> [GOAL OF THE EXERCISE] Leaving out the pictures, retype the lines from the beginning of the listing through the line containing "- Breaks circular GameEngine dependency".

> [AVAILABLE DATA]
....
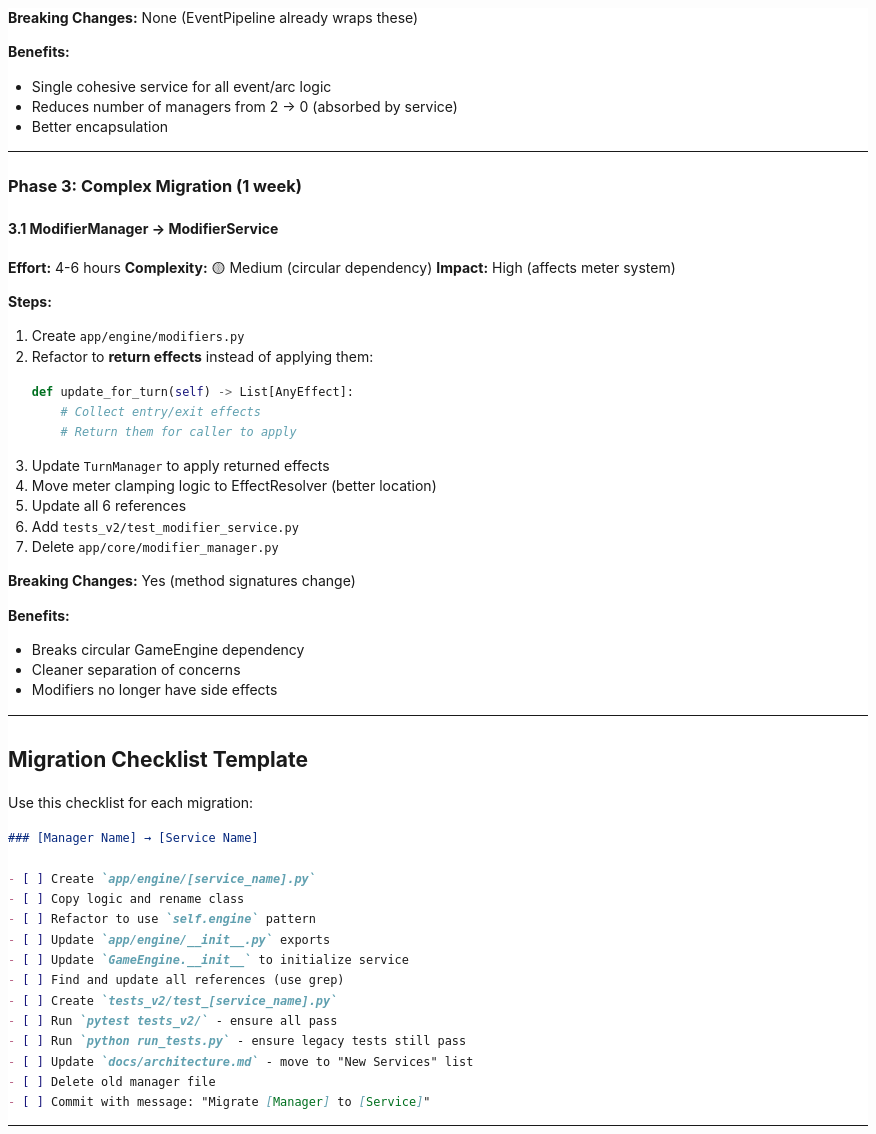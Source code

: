 **Breaking Changes:** None (EventPipeline already wraps these)

**Benefits:**
- Single cohesive service for all event/arc logic
- Reduces number of managers from 2 → 0 (absorbed by service)
- Better encapsulation

---

### Phase 3: Complex Migration (1 week)

#### 3.1 ModifierManager → ModifierService
**Effort:** 4-6 hours
**Complexity:** 🟡 Medium (circular dependency)
**Impact:** High (affects meter system)

**Steps:**
1. Create `app/engine/modifiers.py`
2. Refactor to **return effects** instead of applying them:
   ```python
   def update_for_turn(self) -> List[AnyEffect]:
       # Collect entry/exit effects
       # Return them for caller to apply
   ```
3. Update `TurnManager` to apply returned effects
4. Move meter clamping logic to EffectResolver (better location)
5. Update all 6 references
6. Add `tests_v2/test_modifier_service.py`
7. Delete `app/core/modifier_manager.py`

**Breaking Changes:** Yes (method signatures change)

**Benefits:**
- Breaks circular GameEngine dependency
- Cleaner separation of concerns
- Modifiers no longer have side effects

---

## Migration Checklist Template

Use this checklist for each migration:

```markdown
### [Manager Name] → [Service Name]

- [ ] Create `app/engine/[service_name].py`
- [ ] Copy logic and rename class
- [ ] Refactor to use `self.engine` pattern
- [ ] Update `app/engine/__init__.py` exports
- [ ] Update `GameEngine.__init__` to initialize service
- [ ] Find and update all references (use grep)
- [ ] Create `tests_v2/test_[service_name].py`
- [ ] Run `pytest tests_v2/` - ensure all pass
- [ ] Run `python run_tests.py` - ensure legacy tests still pass
- [ ] Update `docs/architecture.md` - move to "New Services" list
- [ ] Delete old manager file
- [ ] Commit with message: "Migrate [Manager] to [Service]"
```

---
....
> [SOLUTION FOR THIS EXERCISE]
Source code

: **Breaking Changes:** None (EventPipeline already wraps these)

**Benefits:**
- Single cohesive service for all event/arc logic
- Reduces number of managers from 2 → 0 (absorbed by service)
- Better encapsulation

---

### Phase 3: Complex Migration (1 week)

#### 3.1 ModifierManager → ModifierService
**Effort:** 4-6 hours
**Complexity:** 🟡 Medium (circular dependency)
**Impact:** High (affects meter system)

**Steps:**
1. Create `app/engine/modifiers.py`
2. Refactor to **return effects** instead of applying them:
   ```python
   def update_for_turn(self) -> List[AnyEffect]:
       # Collect entry/exit effects
       # Return them for caller to apply
   ```
3. Update `TurnManager` to apply returned effects
4. Move meter clamping logic to EffectResolver (better location)
5. Update all 6 references
6. Add `tests_v2/test_modifier_service.py`
7. Delete `app/core/modifier_manager.py`

**Breaking Changes:** Yes (method signatures change)

**Benefits:**
- Breaks circular GameEngine dependency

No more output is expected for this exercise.